START ENTRIES PROVIDED

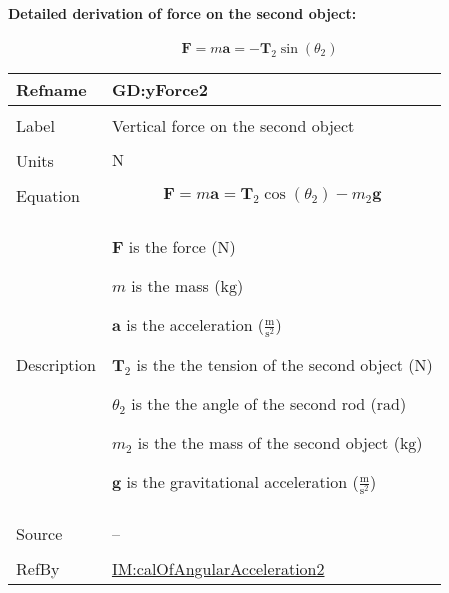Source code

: \documentclass[12pt]{article}
\begin{document}
\paragraph{Detailed derivation of force on the second object:}
\label{GD:xForce2Deriv}
\begin{displaymath}
\symbf{F}=m \symbf{a}=-{\symbf{T}_{2}} \sin\left({θ_{2}}\right)
\end{displaymath}
\vspace{\baselineskip}
\noindent
\begin{minipage}{\textwidth}
\begin{tabular}{>{\raggedright}p{}>{\raggedright\arraybackslash}p{}}
\toprule \textbf{Refname} & \textbf{GD:yForce2}
\label{GD:yForce2}
\\ \midrule \\
Label & Vertical force on the second object
        
\\ \midrule \\
Units & ${\text{N}}$
        
\\ \midrule \\
Equation & \begin{displaymath}
           \symbf{F}=m \symbf{a}={\symbf{T}_{2}} \cos\left({θ_{2}}\right)-{m_{2}} \symbf{g}
           \end{displaymath}
\\ \midrule \\
Description & \begin{symbDescription}
              \item{$\symbf{F}$ is the force (${\text{N}}$)}
              \item{$m$ is the mass (${\text{kg}}$)}
              \item{$\symbf{a}$ is the acceleration ($\frac{\text{m}}{\text{s}^{2}}$)}
              \item{${\symbf{T}_{2}}$ is the the tension of the second object (${\text{N}}$)}
              \item{${θ_{2}}$ is the the angle of the second rod (${\text{rad}}$)}
              \item{${m_{2}}$ is the the mass of the second object (${\text{kg}}$)}
              \item{$\symbf{g}$ is the gravitational acceleration ($\frac{\text{m}}{\text{s}^{2}}$)}
              \end{symbDescription}
\\ \midrule \\
Source & --
         
\\ \midrule \\
RefBy & \hyperref[IM:calOfAngularAcceleration2]{IM:calOfAngularAcceleration2}
        
\\ \bottomrule
\end{tabular}
\end{minipage}
\end{document}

END ENTRIES PROVIDED

▶ [TASK STATEMENT] Search the data for "displaymath". Copy each line that has it.

▶ [EXERCISE RESPONSE]
\begin{displaymath}
\end{displaymath}
Equation & \begin{displaymath}
           \end{displaymath}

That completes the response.